What have we and what can we learn from the sequences of the SARS-CoV-2 genome as the virus mutates and spreads around the world?

May 11, 2020

As background, we would recommend the NYT piece by Jonathan Corum and Carl Zimmer on “How Coronavirus Mutates and Spreads.

Some of the important things so far from SARS-CoV-2 genome sequences:

Ashley Haase:

Virus Origins
By comparing SARS-CoV-2 sequences with other human coronaviruses, and coronaviruses of animals and bats, SARS-CoV-2 is related to but distinct from SARS-CoV and MERS, the two human coronaviruses that preceded SARS-CoV-2 as causes of acute respiratory illness and severe or fatal pneumonia. SARS-CoV-2’s closest relative (96% identity) is a coronavirus from Rhinophilus affinis bats (RaTG13), but there are critical differences in the SARS-CoV-2 Spike protein that optimize binding to its cellular receptor, ACE-2, that arose through natural selection. While we don’t know if natural selection occurred in an animal host, like the Malayan pangolin in the Wuhan market, or in humans following zoonotic transfer, these critical changes in the SARS-CoV-2 genome make it highly unlikely that SARS-CoV-2 is a laboratory construct or purposefully manipulated virus.

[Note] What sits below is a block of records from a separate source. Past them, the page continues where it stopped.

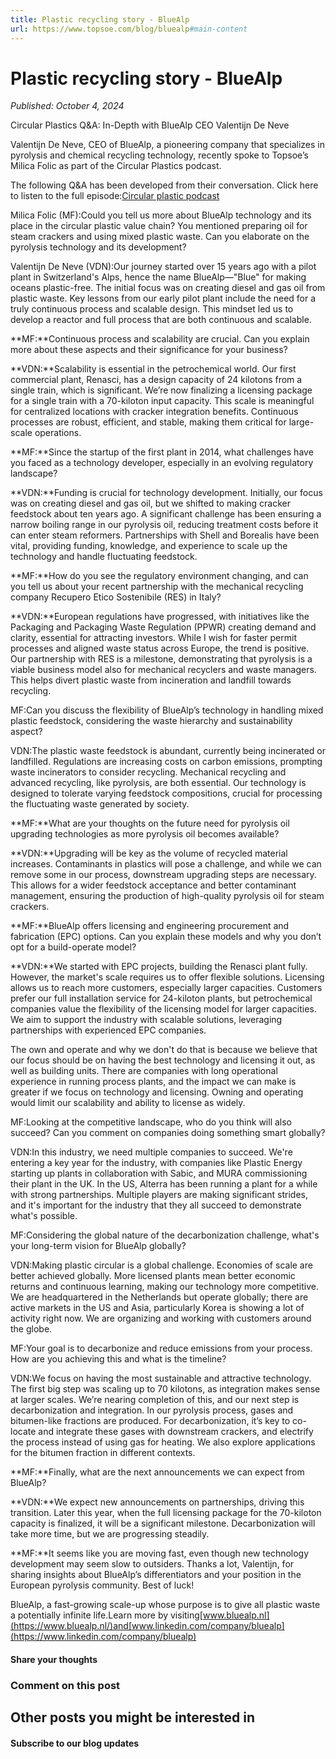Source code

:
 ```yaml
---
title: Plastic recycling story - BlueAlp
url: https://www.topsoe.com/blog/bluealp#main-content
---
```


# Plastic recycling story - BlueAlp

*Published: October 4, 2024*

Circular Plastics Q&A: In-Depth with BlueAlp CEO Valentijn De Neve

Valentijn De Neve, CEO of BlueAlp, a pioneering company that specializes in pyrolysis and chemical recycling technology, recently spoke to Topsoe’s Milica Folic as part of the Circular Plastics podcast.

The following Q&A has been developed from their conversation. Click here to listen to the full episode:[Circular plastic podcast](/circular-plastic-podcast)

Milica Folic (MF):Could you tell us more about BlueAlp technology and its place in the circular plastic value chain? You mentioned preparing oil for steam crackers and using mixed plastic waste. Can you elaborate on the pyrolysis technology and its development?

Valentijn De Neve (VDN):Our journey started over 15 years ago with a pilot plant in Switzerland's Alps, hence the name BlueAlp—"Blue" for making oceans plastic-free. The initial focus was on creating diesel and gas oil from plastic waste. Key lessons from our early pilot plant include the need for a truly continuous process and scalable design. This mindset led us to develop a reactor and full process that are both continuous and scalable.

**MF:**Continuous process and scalability are crucial. Can you explain more about these aspects and their significance for your business?

**VDN:**Scalability is essential in the petrochemical world. Our first commercial plant, Renasci, has a design capacity of 24 kilotons from a single train, which is significant. We’re now finalizing a licensing package for a single train with a 70-kiloton input capacity. This scale is meaningful for centralized locations with cracker integration benefits. Continuous processes are robust, efficient, and stable, making them critical for large-scale operations.

**MF:**Since the startup of the first plant in 2014, what challenges have you faced as a technology developer, especially in an evolving regulatory landscape?

**VDN:**Funding is crucial for technology development. Initially, our focus was on creating diesel and gas oil, but we shifted to making cracker feedstock about ten years ago. A significant challenge has been ensuring a narrow boiling range in our pyrolysis oil, reducing treatment costs before it can enter steam reformers. Partnerships with Shell and Borealis have been vital, providing funding, knowledge, and experience to scale up the technology and handle fluctuating feedstock.

**MF:**How do you see the regulatory environment changing, and can you tell us about your recent partnership with the mechanical recycling company Recupero Etico Sostenibile (RES) in Italy?

**VDN:**European regulations have progressed, with initiatives like the Packaging and Packaging Waste Regulation (PPWR) creating demand and clarity, essential for attracting investors. While I wish for faster permit processes and aligned waste status across Europe, the trend is positive. Our partnership with RES is a milestone, demonstrating that pyrolysis is a viable business model also for mechanical recyclers and waste managers. This helps divert plastic waste from incineration and landfill towards recycling.

MF:Can you discuss the flexibility of BlueAlp’s technology in handling mixed plastic feedstock, considering the waste hierarchy and sustainability aspect?

VDN:The plastic waste feedstock is abundant, currently being incinerated or landfilled. Regulations are increasing costs on carbon emissions, prompting waste incinerators to consider recycling. Mechanical recycling and advanced recycling, like pyrolysis, are both essential. Our technology is designed to tolerate varying feedstock compositions, crucial for processing the fluctuating waste generated by society.

**MF:**What are your thoughts on the future need for pyrolysis oil upgrading technologies as more pyrolysis oil becomes available?

**VDN:**Upgrading will be key as the volume of recycled material increases. Contaminants in plastics will pose a challenge, and while we can remove some in our process, downstream upgrading steps are necessary. This allows for a wider feedstock acceptance and better contaminant management, ensuring the production of high-quality pyrolysis oil for steam crackers.

**MF:**BlueAlp offers licensing and engineering procurement and fabrication (EPC) options. Can you explain these models and why you don’t opt for a build-operate model?

**VDN:**We started with EPC projects, building the Renasci plant fully. However, the market's scale requires us to offer flexible solutions. Licensing allows us to reach more customers, especially larger capacities. Customers prefer our full installation service for 24-kiloton plants, but petrochemical companies value the flexibility of the licensing model for larger capacities. We aim to support the industry with scalable solutions, leveraging partnerships with experienced EPC companies.

The own and operate and why we don't do that is because we believe that our focus should be on having the best technology and licensing it out, as well as building units. There are companies with long operational experience in running process plants, and the impact we can make is greater if we focus on technology and licensing. Owning and operating would limit our scalability and ability to license as widely.

MF:Looking at the competitive landscape, who do you think will also succeed? Can you comment on companies doing something smart globally?

VDN:In this industry, we need multiple companies to succeed. We're entering a key year for the industry, with companies like Plastic Energy starting up plants in collaboration with Sabic, and MURA commissioning their plant in the UK. In the US, Alterra has been running a plant for a while with strong partnerships. Multiple players are making significant strides, and it's important for the industry that they all succeed to demonstrate what's possible.

MF:Considering the global nature of the decarbonization challenge, what's your long-term vision for BlueAlp globally?

VDN:Making plastic circular is a global challenge. Economies of scale are better achieved globally. More licensed plants mean better economic returns and continuous learning, making our technology more competitive. We are headquartered in the Netherlands but operate globally; there are active markets in the US and Asia, particularly Korea is showing a lot of activity right now. We are organizing and working with customers around the globe.

MF:Your goal is to decarbonize and reduce emissions from your process. How are you achieving this and what is the timeline?

VDN:We focus on having the most sustainable and attractive technology. The first big step was scaling up to 70 kilotons, as integration makes sense at larger scales. We’re nearing completion of this, and our next step is decarbonization and integration. In our pyrolysis process, gases and bitumen-like fractions are produced. For decarbonization, it’s key to co-locate and integrate these gases with downstream crackers, and electrify the process instead of using gas for heating. We also explore applications for the bitumen fraction in different contexts.

**MF:**Finally, what are the next announcements we can expect from BlueAlp?

**VDN:**We expect new announcements on partnerships, driving this transition. Later this year, when the full licensing package for the 70-kiloton capacity is finalized, it will be a significant milestone. Decarbonization will take more time, but we are progressing steadily.

**MF:**It seems like you are moving fast, even though new technology development may seem slow to outsiders. Thanks a lot, Valentijn, for sharing insights about BlueAlp’s differentiators and your position in the European pyrolysis community. Best of luck!

BlueAlp, a fast-growing scale-up whose purpose is to give all plastic waste a potentially infinite life.Learn more by visiting[www.bluealp.nl](https://www.bluealp.nl/)and[www.linkedin.com/company/bluealp](https://www.linkedin.com/company/bluealp)

#### Share your thoughts

### Comment on this post

## Other posts you might be interested in

#### Subscribe to our blog updates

SARS-CoV-2 Mutations and Transmissibility 
The HIV database team at Los Alamos National Laboratory has developed an analysis pipeline to track the evolution of the SARS-CoV-2 Spike protein, using the Global Initiative for Sharing All Influenza Data (GISAID) SARS-CoV-2  sequence database. They have just published as a preprint: Spike mutation pipeline reveals the emergence of a more transmissible form of SARS-CoV-2; which Identifies a D614G spike mutant that began spreading in Europe in early February. When introduced into new regions, D614G rapidly becomes the dominant form. The transition from Spike D614 to predominantly G614 in Canada and the USA took place in just a short time from the beginning to the end of March (see map).

The authors suggest that there are two mechanisms that might explain why the D614G mutation is associated with increased transmission: 1) structural changes that facilitate virus entry; and 2) an immunological mechanism called antibody-dependent enhancement whereby antibodies can increase replication in macrophages, as had been shown in SARS-CoV infected rhesus macaques.

SARS-CoV-2 D614G Mutation and Disease Severity
The authors examined clinical outcome data from a single geographic region, Sheffield, England, and compared hospitalization status at the beginning of March, when the D614 form predominated, to the end of March, when G614 predominated. No significant correlation was found in patients requiring hospitalization or admission to the ICU. While D614G did not predict hospitalization, patients with the Spike G614 mutation had significantly higher viral loads.

COVID severity infographic

What are the implications of mutations in the Spike gene for antibody tests? For Vaccine development?

Marc Jenkins: The D614G strain could be an issue for the antibody test, although all 23 hospitalized PCR+ people we tested 10 days after symptom onset made antibodies to the Wuhan S1-RBD.  It's likely that SARS-CoV-2 strain sequences would be useful information to have. SARS-CoV-2 could accumulate point mutations that eventually lead to antibody evasion. So, tracking SARS-CoV-2 strain evolution will be critical if it turns out that variants arise that are not neutralized by antibodies to the current virus.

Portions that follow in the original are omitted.